BILL Well, it’s a way of competing, isn’t it? I mean, if we want to grow this economy, we need the capital – more capital per worker – and we’re competing for people as well.
GUYON So it’s part of our strategy to have wages 30% below Australia?
BILL Well, they are, and we need to get on with competing for Australia. So if you take an area like tourism, we are competing with Australia. We’re trying to get Australians here instead of spending their tourist dollar in Australia.
GUYON But is it a good thing?
BILL Well, it is a good thing if we can attract the capital, and the fact is Australians- Australian companies should be looking at bringing activities to New Zealand because we are so much more competitive than most of the Australian economy.
GUYON So let’s get this straight – it’s a good thing for New Zealand that our wages are 30% below Australia?
BILL No, it’s not a good thing, but it is a fact. We want to close that gap up, and one way to close that gap up is to compete, just like our sports teams are doing. This weekend we’ve had rugby league, netball, basketball teams, and rugby teams out there competing with Australia. That’s lifting the standard. They’re closing up the gap.
GUYON But you said it was an advantage, Minister.

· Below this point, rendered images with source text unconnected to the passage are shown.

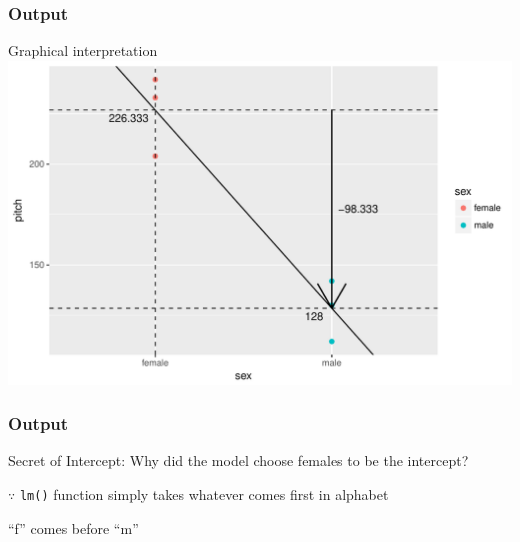 \documentclass[10p]{beamer}\usepackage[]{graphicx}\usepackage[]{color}
\makeatletter
\def\maxwidth{ %
  \ifdim\Gin@nat@width>\linewidth
    \linewidth
  \else
    \Gin@nat@width
  \fi
}
\newenvironment{knitrout}{}{} %
\makeatother
\begin{document}
\begin{frame}[fragile]
\frametitle{Output}
Graphical interpretation
\begin{knitrout}
\color{fgcolor}
\includegraphics[width=\maxwidth]{figure/unnamed-chunk-10-1} 

\end{knitrout}
\end{frame}
\begin{frame}
\frametitle{Output}
Secret of Intercept: Why did the model choose females to be the intercept?
\pause

\vspace{9pt}
$\because$ \texttt{lm()} function simply takes whatever comes first in \alert{alphabet} 

``f'' comes before ``m''

\end{frame}
\end{document}
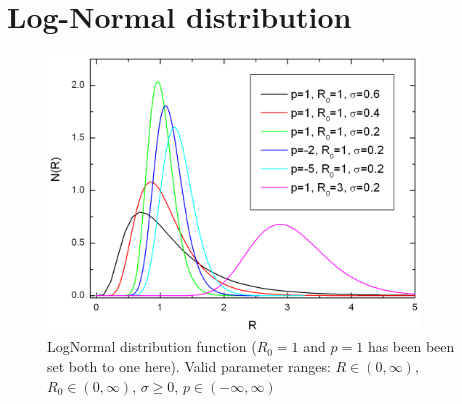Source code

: 
\clearpage
\section{Log-Normal distribution}
\label{sect:LogNormSD}
\begin{figure}[htb]
\begin{center}
\includegraphics[width=0.878\textwidth]{LogNorm.png}
\end{center}
\caption{LogNormal distribution function ($R_0=1$ and $p=1$ has
been been set both to one here). Valid parameter ranges: $R \in
(0,\infty)$, $R_0 \in (0,\infty)$, $\sigma\geq 0$, $p \in
(-\infty,\infty)$} \label{fig:LogNormal}
\end{figure}

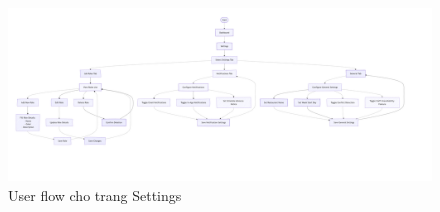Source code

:\begin{figure}[H]
	\centering
	\includegraphics[width=15cm]{Sections/tong_quan/functional_spec/img/setting1.png}

     \vspace{0.5cm}
    \caption{User flow cho trang Settings}
\end{figure}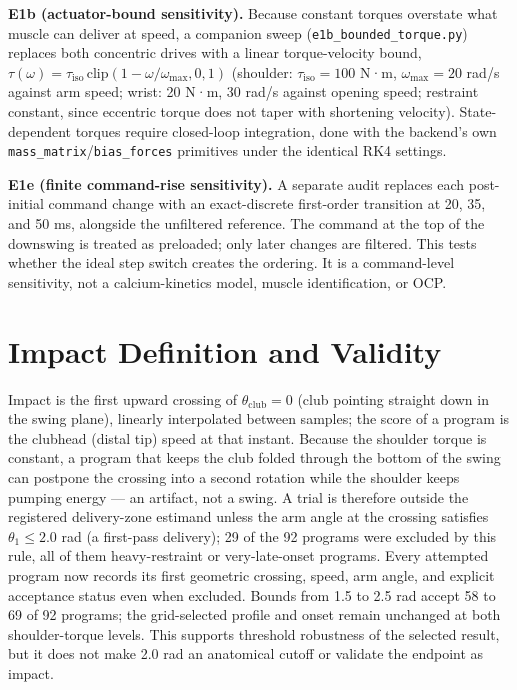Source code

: \documentclass[
  letterpaper,
]{report}
\begin{document}
\textbf{E1b (actuator-bound sensitivity).} Because constant torques
overstate what muscle can deliver at speed, a companion sweep
(\texttt{e1b\_bounded\_torque.py}) replaces both concentric drives with
a linear torque-velocity bound,
\(\tau(\omega) = \tau_{\mathrm{iso}}\,\mathrm{clip}(1 - \omega/\omega_{\max}, 0, 1)\)
(shoulder: \(\tau_{\mathrm{iso}} = 100\) N·m, \(\omega_{\max} = 20\)
rad/s against arm speed; wrist: 20 N·m, 30 rad/s against opening speed;
restraint constant, since eccentric torque does not taper with
shortening velocity). State-dependent torques require closed-loop
integration, done with the backend's own
\texttt{mass\_matrix}/\texttt{bias\_forces} primitives under the
identical RK4 settings.

\textbf{E1e (finite command-rise sensitivity).} A separate audit
replaces each post-initial command change with an exact-discrete
first-order transition at 20, 35, and 50 ms, alongside the unfiltered
reference. The command at the top of the downswing is treated as
preloaded; only later changes are filtered. This tests whether the ideal
step switch creates the ordering. It is a command-level sensitivity, not
a calcium-kinetics model, muscle identification, or OCP.

\section{Impact Definition and Validity}\label{sec-methods-impact}

Impact is the first upward crossing of \(\theta_{\mathrm{club}} = 0\)
(club pointing straight down in the swing plane), linearly interpolated
between samples; the score of a program is the clubhead (distal tip)
speed at that instant. Because the shoulder torque is constant, a
program that keeps the club folded through the bottom of the swing can
postpone the crossing into a second rotation while the shoulder keeps
pumping energy --- an artifact, not a swing. A trial is therefore
outside the registered delivery-zone estimand unless the arm angle at
the crossing satisfies \(\theta_1 \le 2.0\) rad (a first-pass delivery);
29 of the 92 programs were excluded by this rule, all of them
heavy-restraint or very-late-onset programs. Every attempted program now
records its first geometric crossing, speed, arm angle, and explicit
acceptance status even when excluded. Bounds from 1.5 to 2.5 rad accept
58 to 69 of 92 programs; the grid-selected profile and onset remain
unchanged at both shoulder-torque levels. This supports threshold
robustness of the selected result, but it does not make 2.0 rad an
anatomical cutoff or validate the endpoint as impact.
\end{document}
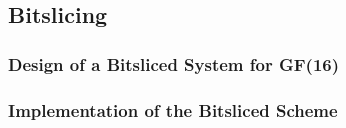 \subsection{Bitslicing} \label{opt:bitslice}
\subsubsection{Design of a Bitsliced System for GF(16)} \label{bitslice:theory}
\subsubsection{Implementation of the Bitsliced Scheme} \label{bitslice:implementation}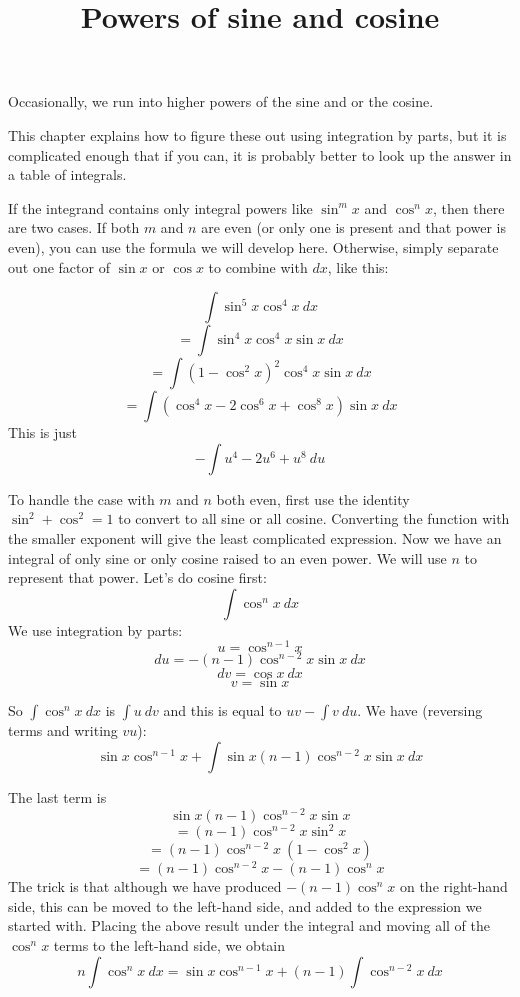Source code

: \documentclass[11pt, oneside]{article}
\title{Powers of sine and cosine}
\date{}
\begin{document}
\maketitle
\Large

Occasionally, we run into higher powers of the sine and or the cosine.

This chapter explains how to figure these out using integration by parts, but it is complicated enough that if you can, it is probably better to look up the answer in a table of integrals.

If the integrand contains only integral powers like $\sin^m x$ and $\cos^n x$, then there are two cases.  If both $m$ and $n$ are even (or only one is present and that power is even), you can use the formula we will develop here.  Otherwise, simply separate out one factor of $\sin x$ or $\cos x$ to combine with $dx$, like this:

\[ \int \sin^5 x \cos^4 x \ dx \]
\[ = \int \sin^4 x \cos^4 x \sin x \ dx \]
\[ = \int (1- \cos^2 x)^2 \cos^4 x \sin x \ dx \]
\[ = \int (\cos^4 x - 2 \cos^6 x + \cos^8 x) \sin x \ dx \]
This is just
\[ -\int u^4 - 2u^6 + u^8 \ du \]

To handle the case with $m$ and $n$ both even, first use the identity $\sin^2 + \cos^2 = 1$ to convert to all sine or all cosine.  Converting the function with the smaller exponent will give the least complicated expression.  Now we have an integral of only sine or only cosine raised to an even power.  We will use $n$ to represent that power.  Let's do cosine first:
\[ \int \cos^n x \ dx \]
We use integration by parts:
\[ u = \cos^{n-1} x \]
\[ du = -(n-1)\cos^{n-2} x \sin x \ dx \]
\[ dv = \cos x \ dx \]
\[ v = \sin x \]

So $\int \cos^n x \ dx$ is $\int u \ dv$ and this is equal to $uv - \int v \ du$.  We have (reversing terms and writing $vu$):
\[ \sin x \cos^{n-1} x + \int \sin x (n-1) \cos^{n-2} x \sin x \ dx \]

The last term is
\[ \sin x (n-1) \cos^{n-2} x \sin x \]
\[ = (n-1) \cos^{n-2} x \sin^2 x  \]
\[ = (n-1) \cos^{n-2} x \ (1 - \cos^2 x)  \]
\[ = (n-1) \cos^{n-2} x - (n-1) \cos^n x \]
The trick is that although we have produced $- (n-1) \cos^n x$ on the right-hand side, this can be moved to the left-hand side, and added to the expression we started with.  Placing the above result under the integral and moving all of the $\cos^n x$ terms to the left-hand side, we obtain
\[ n \int \cos^n x \ dx =   \sin x \cos^{n-1} x +  (n-1) \int \cos^{n-2} x \ dx \]
\end{document}
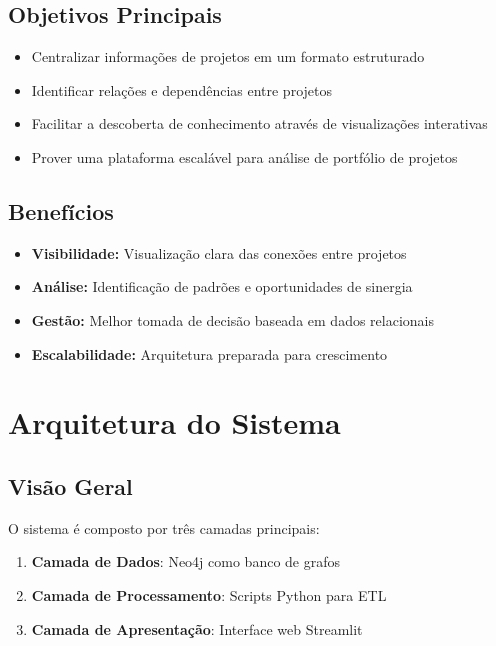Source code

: \documentclass[12pt,a4paper]{article}
\begin{document}
\subsection{Objetivos Principais}
\begin{itemize}
    \item Centralizar informações de projetos em um formato estruturado
    \item Identificar relações e dependências entre projetos
    \item Facilitar a descoberta de conhecimento através de visualizações interativas
    \item Prover uma plataforma escalável para análise de portfólio de projetos
\end{itemize}

\subsection{Benefícios}
\begin{itemize}
    \item \textbf{Visibilidade:} Visualização clara das conexões entre projetos
    \item \textbf{Análise:} Identificação de padrões e oportunidades de sinergia
    \item \textbf{Gestão:} Melhor tomada de decisão baseada em dados relacionais
    \item \textbf{Escalabilidade:} Arquitetura preparada para crescimento
\end{itemize}

\section{Arquitetura do Sistema}

\subsection{Visão Geral}

O sistema é composto por três camadas principais:

\begin{enumerate}
    \item \textbf{Camada de Dados}: Neo4j como banco de grafos
    \item \textbf{Camada de Processamento}: Scripts Python para ETL
    \item \textbf{Camada de Apresentação}: Interface web Streamlit
\end{enumerate}
\end{document}
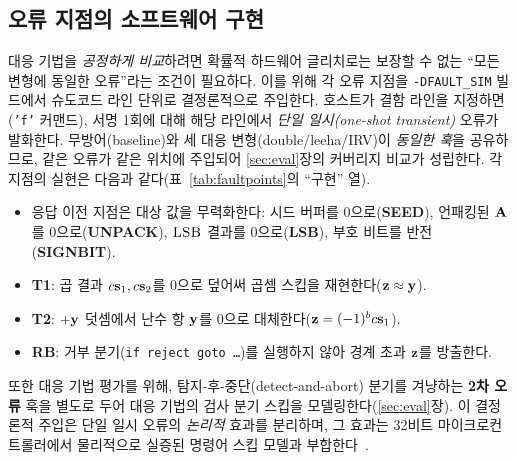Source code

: \subsection{오류 지점의 소프트웨어 구현}
\label{subsec:fault-impl}
대응 기법을 \emph{공정하게 비교}하려면 확률적 하드웨어 글리치로는 보장할 수 없는 ``모든 변형에 동일한
오류''라는 조건이 필요하다. 이를 위해 각 오류 지점을 \texttt{-DFAULT\_SIM} 빌드에서 슈도코드 라인 단위로
결정론적으로 주입한다. 호스트가 결함 라인을 지정하면(\texttt{'f'} 커맨드), 서명 1회에 대해 해당 라인에서
\emph{단일 일시(one-shot transient)} 오류가 발화한다. 무방어(\textsf{baseline})와 세 대응
변형(\textsf{double}/\textsf{leeha}/\textsf{IRV})이 \emph{동일한 훅}을 공유하므로, 같은 오류가 같은 위치에
주입되어 \ref{sec:eval}장의 커버리지 비교가 성립한다. 각 지점의 실현은 다음과 같다(표~\ref{tab:faultpoints}의
``구현'' 열).
\begin{itemize}
  \item 응답 이전 지점은 대상 값을 무력화한다: 시드 버퍼를 0으로(\textbf{SEED}), 언패킹된 $\Amat$를
        0으로(\textbf{UNPACK}), $\textsc{LSB}$ 결과를 0으로(\textbf{LSB}), 부호 비트를 반전(\textbf{SIGNBIT}).
  \item \textbf{T1}: 곱 결과 $c\svec_1,c\svec_2$를 0으로 덮어써 곱셈 스킵을 재현한다($\zvec\approx\yvec$).
  \item \textbf{T2}: $+\yvec$ 덧셈에서 난수 항 $\yvec$를 0으로 대체한다($\zvec=(-1)^b c\svec_1$).
  \item \textbf{RB}: 거부 분기(\texttt{if reject goto \dots})를 실행하지 않아 경계 초과 $\zvec$를 방출한다.
\end{itemize}
또한 대응 기법 평가를 위해, 탐지-후-중단(detect-and-abort) 분기를 겨냥하는 \textbf{2차 오류} 훅을 별도로
두어 대응 기법의 검사 분기 스킵을 모델링한다(\ref{sec:eval}장). 이 결정론적 주입은 단일 일시 오류의
\emph{논리적} 효과를 분리하며, 그 효과는 32비트 마이크로컨트롤러에서 물리적으로 실증된 명령어 스킵
모델과 부합한다~\cite{moro2013}.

BILL Well, at the moment, if I go to Australia and talk to Australians, I want to put to them a positive case for investment in New Zealand, because while we are saving more, we’re not saving more fast enough to get the capital that we need to close the gap with Australia. So Australia already has 40 billion of investment in New Zealand. If we could attract more Australian companies, activities here, that would help us create the jobs and lift incomes.
Key responded in his typical fashion that we are all familiar with by now; he blamed the previous Labour government;
“We inherited a mess from Labour and a real recession. We have a plan.”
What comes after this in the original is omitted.